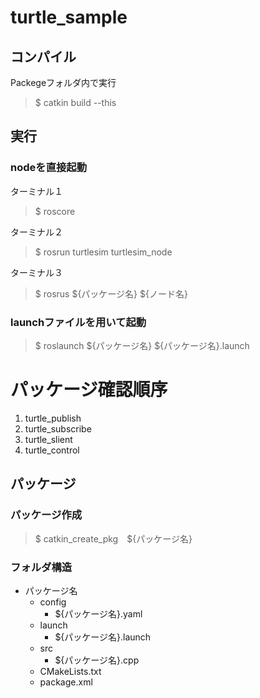 # turtle_sample

## コンパイル
Packegeフォルダ内で実行
> $ catkin build --this

## 実行
### nodeを直接起動
ターミナル１
> $ roscore
> 
ターミナル２
>$ rosrun turtlesim turtlesim_node
>
ターミナル３
> $ rosrus ${パッケージ名} ${ノード名}

### launchファイルを用いて起動
> $ roslaunch ${パッケージ名} ${パッケージ名}.launch

# パッケージ確認順序
1. turtle_publish
3. turtle_subscribe
4. turtle_slient
5. turtle_control

## パッケージ
### パッケージ作成
> $ catkin_create_pkg　${パッケージ名}

### フォルダ構造
* パッケージ名
    * config
        * ${パッケージ名}.yaml
    * launch
        * ${パッケージ名}.launch
    * src
        * ${パッケージ名}.cpp
    * CMakeLists.txt
    * package.xml
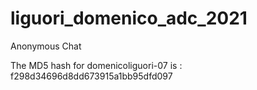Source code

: # liguori_domenico_adc_2021
Anonymous Chat


The MD5 hash for domenicoliguori-07 is : f298d34696d8dd673915a1bb95dfd097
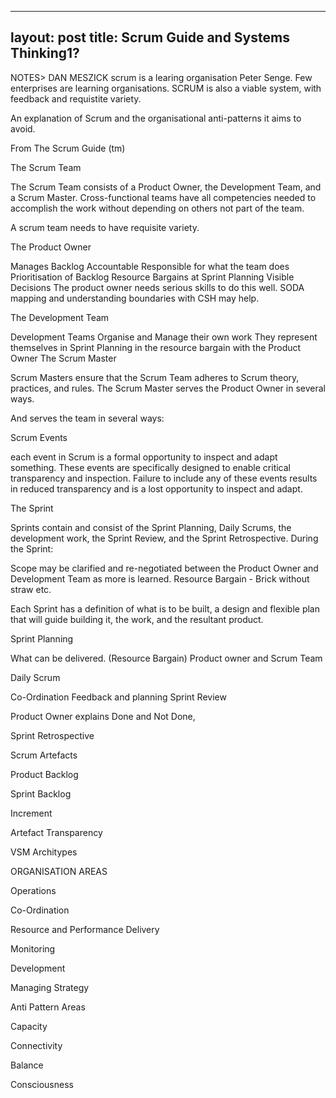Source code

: ---
layout: post
title: Scrum Guide and Systems Thinking1?
--
NOTES> DAN MESZICK scrum is a learing organisation Peter Senge. Few enterprises are learning organisations.
SCRUM is also a viable system, with feedback and requistite variety.

An explanation of Scrum and the organisational anti-patterns it aims to avoid.

From The Scrum Guide (tm)

The Scrum Team

The Scrum Team consists of a Product Owner, the Development Team, and a Scrum Master. Cross-functional teams have all competencies needed to accomplish the work without depending on others not part of the team.

A scrum team needs to have requisite variety.

The Product Owner

Manages Backlog
Accountable
Responsible for what the team does
Prioritisation of Backlog
Resource Bargains at Sprint Planning
Visible Decisions
The product owner needs serious skills to do this well. SODA mapping and understanding boundaries with CSH may help.

The Development Team

Development Teams Organise and Manage their own work
They represent themselves in Sprint Planning in the resource bargain with the Product Owner
The Scrum Master

Scrum Masters ensure that the Scrum Team adheres to Scrum theory, practices, and rules. The Scrum Master serves the Product Owner in several ways.

And serves the team in several ways:

Scrum Events

each event in Scrum is a formal opportunity to inspect and adapt something. These events are specifically designed to enable critical transparency and inspection. Failure to include any of these events results in reduced transparency and is a lost opportunity to inspect and adapt.

The Sprint

Sprints contain and consist of the Sprint Planning, Daily Scrums, the development work, the
Sprint Review, and the Sprint Retrospective.
During the Sprint:

Scope may be clarified and re-negotiated between the Product Owner and Development
Team as more is learned. Resource Bargain - Brick without straw etc.

Each Sprint has a definition of what is to be built, a design and flexible plan that will guide building it, the work, and the resultant product.

Sprint Planning

What can be delivered. (Resource Bargain) Product owner and Scrum Team

Daily Scrum

Co-Ordination
Feedback and planning
Sprint Review

Product Owner explains Done and Not Done,

Sprint Retrospective

Scrum Artefacts

Product Backlog

Sprint Backlog

Increment

Artefact Transparency



VSM Architypes

ORGANISATION AREAS

Operations

Co-Ordination

Resource and Performance Delivery

Monitoring

Development

Managing Strategy

Anti Pattern Areas

Capacity

Connectivity

Balance

Consciousness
--------------------
REQUIRED WORK:
Looking back at the data above, tally each line that includes the word "several", then answer with the total alone.

ANSWER SPACE:
2